Perry very naturally effervesced at this, and war
would have been instantly proclaimed between the
belligerents had not Coust and Richardson
promptly interposed. The warlike powers were
carefully sent home in separate vehicles.
Mr. Woodfall had a high sense of the importance
of a Parliamentary reporter's duties, and once,
during a heavy week, when his eldest son came
to town to assist him, he said, "And Charles Fox
to have a debate on a Saturday! What! does he
think that reporters are made of iron?" Woodfall
used to tell a characteristic story of Dr. Dodd.

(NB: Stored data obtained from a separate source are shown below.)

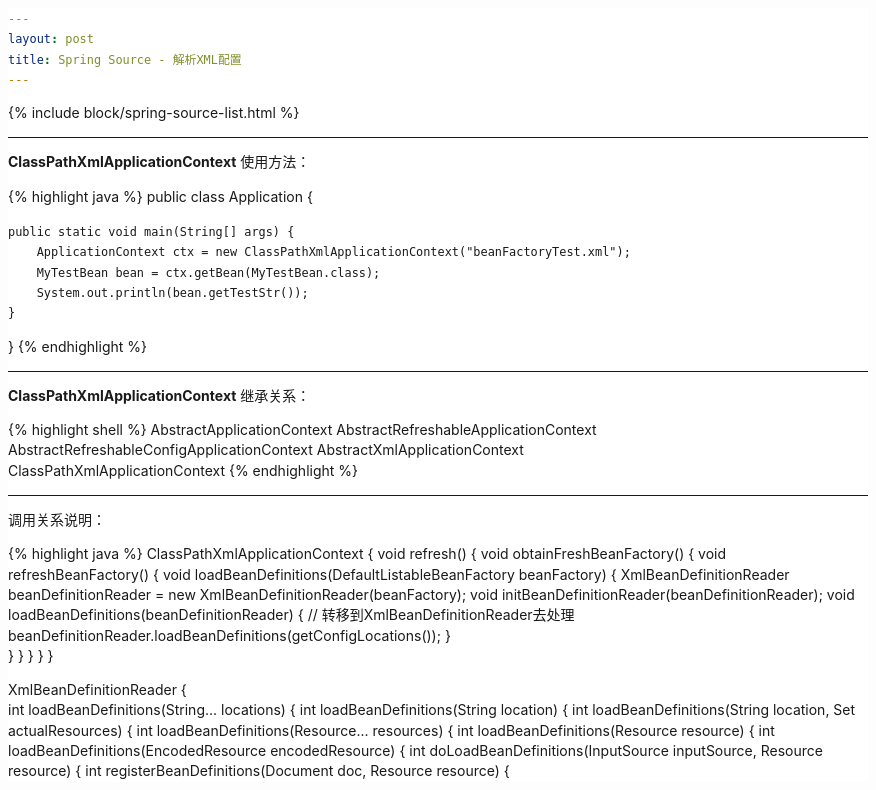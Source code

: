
 ```yaml
---
layout: post
title: Spring Source - 解析XML配置
---
```


{% include block/spring-source-list.html %}

---

**ClassPathXmlApplicationContext** 使用方法： 

{% highlight java %}
public class Application {

    public static void main(String[] args) {
        ApplicationContext ctx = new ClassPathXmlApplicationContext("beanFactoryTest.xml");
        MyTestBean bean = ctx.getBean(MyTestBean.class);
        System.out.println(bean.getTestStr());
    }
}
{% endhighlight %}


---

**ClassPathXmlApplicationContext** 继承关系：

{% highlight shell %}
AbstractApplicationContext
    AbstractRefreshableApplicationContext
        AbstractRefreshableConfigApplicationContext
            AbstractXmlApplicationContext        
                ClassPathXmlApplicationContext
{% endhighlight %}


---

调用关系说明：

{% highlight java %}
ClassPathXmlApplicationContext {
    void refresh() {
        void obtainFreshBeanFactory() {
            void refreshBeanFactory() {
                void loadBeanDefinitions(DefaultListableBeanFactory beanFactory) {
                    XmlBeanDefinitionReader beanDefinitionReader = new XmlBeanDefinitionReader(beanFactory);
                    void initBeanDefinitionReader(beanDefinitionReader);
                    void loadBeanDefinitions(beanDefinitionReader) {
                        // 转移到XmlBeanDefinitionReader去处理
                        beanDefinitionReader.loadBeanDefinitions(getConfigLocations());
                    }   
                }
            }
        }
    }
}

XmlBeanDefinitionReader {                            
    int loadBeanDefinitions(String... locations) {
        int loadBeanDefinitions(String location) {
            int loadBeanDefinitions(String location, Set<Resource> actualResources) {
                int loadBeanDefinitions(Resource... resources) {
                    int loadBeanDefinitions(Resource resource) {
                        int loadBeanDefinitions(EncodedResource encodedResource) {
                            int doLoadBeanDefinitions(InputSource inputSource, Resource resource) {
                                int registerBeanDefinitions(Document doc, Resource resource) {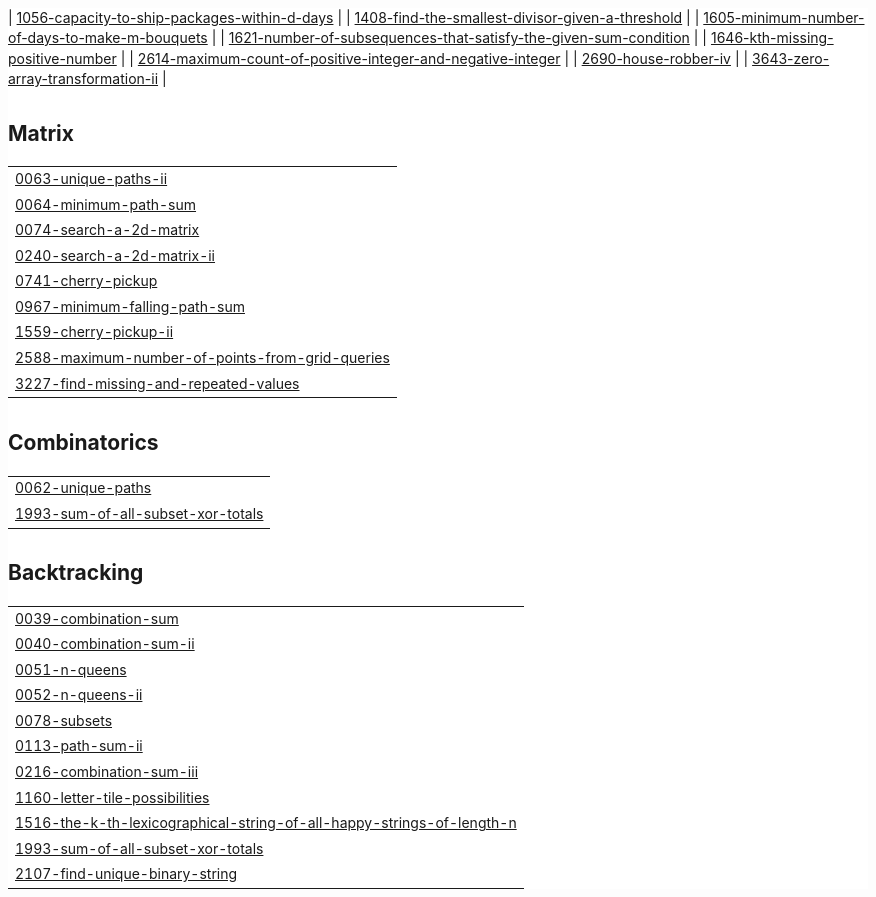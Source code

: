 | [1056-capacity-to-ship-packages-within-d-days](https://github.com/Harshika-shri212/leetcode/tree/master/1056-capacity-to-ship-packages-within-d-days) |
| [1408-find-the-smallest-divisor-given-a-threshold](https://github.com/Harshika-shri212/leetcode/tree/master/1408-find-the-smallest-divisor-given-a-threshold) |
| [1605-minimum-number-of-days-to-make-m-bouquets](https://github.com/Harshika-shri212/leetcode/tree/master/1605-minimum-number-of-days-to-make-m-bouquets) |
| [1621-number-of-subsequences-that-satisfy-the-given-sum-condition](https://github.com/Harshika-shri212/leetcode/tree/master/1621-number-of-subsequences-that-satisfy-the-given-sum-condition) |
| [1646-kth-missing-positive-number](https://github.com/Harshika-shri212/leetcode/tree/master/1646-kth-missing-positive-number) |
| [2614-maximum-count-of-positive-integer-and-negative-integer](https://github.com/Harshika-shri212/leetcode/tree/master/2614-maximum-count-of-positive-integer-and-negative-integer) |
| [2690-house-robber-iv](https://github.com/Harshika-shri212/leetcode/tree/master/2690-house-robber-iv) |
| [3643-zero-array-transformation-ii](https://github.com/Harshika-shri212/leetcode/tree/master/3643-zero-array-transformation-ii) |
## Matrix
|  |
| ------- |
| [0063-unique-paths-ii](https://github.com/Harshika-shri212/leetcode/tree/master/0063-unique-paths-ii) |
| [0064-minimum-path-sum](https://github.com/Harshika-shri212/leetcode/tree/master/0064-minimum-path-sum) |
| [0074-search-a-2d-matrix](https://github.com/Harshika-shri212/leetcode/tree/master/0074-search-a-2d-matrix) |
| [0240-search-a-2d-matrix-ii](https://github.com/Harshika-shri212/leetcode/tree/master/0240-search-a-2d-matrix-ii) |
| [0741-cherry-pickup](https://github.com/Harshika-shri212/leetcode/tree/master/0741-cherry-pickup) |
| [0967-minimum-falling-path-sum](https://github.com/Harshika-shri212/leetcode/tree/master/0967-minimum-falling-path-sum) |
| [1559-cherry-pickup-ii](https://github.com/Harshika-shri212/leetcode/tree/master/1559-cherry-pickup-ii) |
| [2588-maximum-number-of-points-from-grid-queries](https://github.com/Harshika-shri212/leetcode/tree/master/2588-maximum-number-of-points-from-grid-queries) |
| [3227-find-missing-and-repeated-values](https://github.com/Harshika-shri212/leetcode/tree/master/3227-find-missing-and-repeated-values) |
## Combinatorics
|  |
| ------- |
| [0062-unique-paths](https://github.com/Harshika-shri212/leetcode/tree/master/0062-unique-paths) |
| [1993-sum-of-all-subset-xor-totals](https://github.com/Harshika-shri212/leetcode/tree/master/1993-sum-of-all-subset-xor-totals) |
## Backtracking
|  |
| ------- |
| [0039-combination-sum](https://github.com/Harshika-shri212/leetcode/tree/master/0039-combination-sum) |
| [0040-combination-sum-ii](https://github.com/Harshika-shri212/leetcode/tree/master/0040-combination-sum-ii) |
| [0051-n-queens](https://github.com/Harshika-shri212/leetcode/tree/master/0051-n-queens) |
| [0052-n-queens-ii](https://github.com/Harshika-shri212/leetcode/tree/master/0052-n-queens-ii) |
| [0078-subsets](https://github.com/Harshika-shri212/leetcode/tree/master/0078-subsets) |
| [0113-path-sum-ii](https://github.com/Harshika-shri212/leetcode/tree/master/0113-path-sum-ii) |
| [0216-combination-sum-iii](https://github.com/Harshika-shri212/leetcode/tree/master/0216-combination-sum-iii) |
| [1160-letter-tile-possibilities](https://github.com/Harshika-shri212/leetcode/tree/master/1160-letter-tile-possibilities) |
| [1516-the-k-th-lexicographical-string-of-all-happy-strings-of-length-n](https://github.com/Harshika-shri212/leetcode/tree/master/1516-the-k-th-lexicographical-string-of-all-happy-strings-of-length-n) |
| [1993-sum-of-all-subset-xor-totals](https://github.com/Harshika-shri212/leetcode/tree/master/1993-sum-of-all-subset-xor-totals) |
| [2107-find-unique-binary-string](https://github.com/Harshika-shri212/leetcode/tree/master/2107-find-unique-binary-string) |
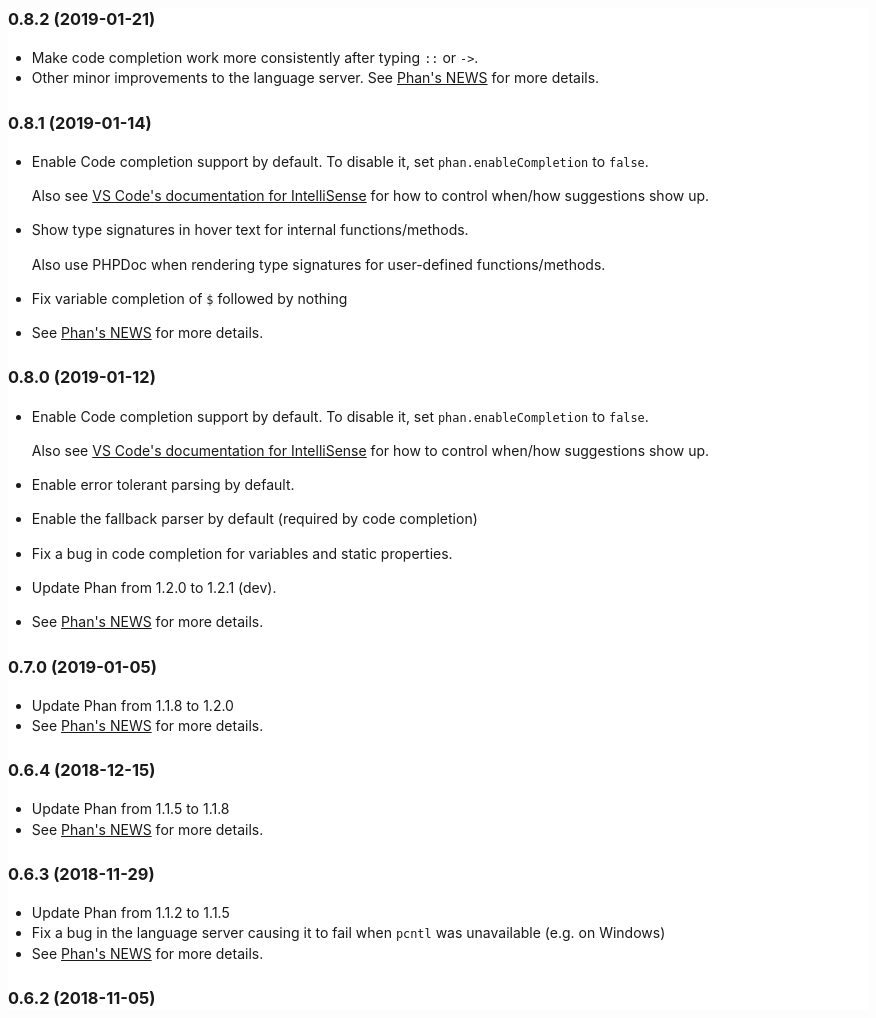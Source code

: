 ### 0.8.2 (2019-01-21)

- Make code completion work more consistently after typing `::` or `->`.
- Other minor improvements to the language server. See [Phan's NEWS](https://github.com/phan/phan/blob/ec9d0c1b34894224194c1791345fdc5af7b696d4/NEWS.md) for more details.

### 0.8.1 (2019-01-14)

- Enable Code completion support by default. To disable it, set `phan.enableCompletion` to `false`.

  Also see [VS Code's documentation for IntelliSense](https://code.visualstudio.com/docs/editor/intellisense#_customizing-intellisense)
  for how to control when/how suggestions show up.
- Show type signatures in hover text for internal functions/methods.

  Also use PHPDoc when rendering type signatures for user-defined functions/methods.
- Fix variable completion of `$` followed by nothing
- See [Phan's NEWS](https://github.com/phan/phan/blob/a276d601436cc94c62578b3ddad0a88540966ae4/NEWS.md) for more details.

### 0.8.0 (2019-01-12)

- Enable Code completion support by default. To disable it, set `phan.enableCompletion` to `false`.

  Also see [VS Code's documentation for IntelliSense](https://code.visualstudio.com/docs/editor/intellisense#_customizing-intellisense)
  for how to control when/how suggestions show up.
- Enable error tolerant parsing by default.
- Enable the fallback parser by default (required by code completion)
- Fix a bug in code completion for variables and static properties.
- Update Phan from 1.2.0 to 1.2.1 (dev).
- See [Phan's NEWS](https://github.com/phan/phan/blob/9fd40ca04d49888b51de5dc8045a92789fcd3feb/NEWS.md) for more details.

### 0.7.0 (2019-01-05)

- Update Phan from 1.1.8 to 1.2.0
- See [Phan's NEWS](https://github.com/phan/phan/blob/1.2.0/NEWS.md) for more details.

### 0.6.4 (2018-12-15)

- Update Phan from 1.1.5 to 1.1.8
- See [Phan's NEWS](https://github.com/phan/phan/blob/1.1.8/NEWS.md) for more details.

### 0.6.3 (2018-11-29)

- Update Phan from 1.1.2 to 1.1.5
- Fix a bug in the language server causing it to fail when `pcntl` was unavailable (e.g. on Windows)
- See [Phan's NEWS](https://github.com/phan/phan/blob/1.1.5/NEWS.md) for more details.

### 0.6.2 (2018-11-05)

When that miserable man was in Newgate waiting sentence of death he sent earnestly for
the editor of the Morning Chronicle. Woodfall, a
kind and unselfish man, instantly hurried off, expecting that Dodd wished his serious advice. In
the midst of Woodfall's condolement he was stopped
by the Doctor, who said he had wished to see him
on quite a different subject. Knowing Woodfall's
judgment in dramatic matters, he was anxious to
have his opinion on a comedy which he had
written, and to request his interest with a manager
to bring it on the stage. Woodfall was the more
surprised and shocked as on entering Newgate he
had been informed by Ackerman, the keeper of
Newgate, that the order for Dr. Dodd's execution
had just arrived.
Before parting with the Woodfall family, we may
mention that it is quite certain that Henry Sampson Woodfall did not know who the author of
"Junius" was. Long after the letters appeared
he used to say,—"I hope and trust Junius is not
dead, as I think he would have left me a legacy;
for though I derived much honour from his
preference, I suffered much by the freedom of his
pen."
The grandson of William, Henry Dick Woodfall, died in Nice, April 13, 1869, aged sixty-nine,
carrying to the grave (says Mr. Noble) the last
chance of discovering one of the best kept secrets
ever known.
The Whig "mug-house" of Salisbury Court deserves notice. The death of Queen Anne (1714)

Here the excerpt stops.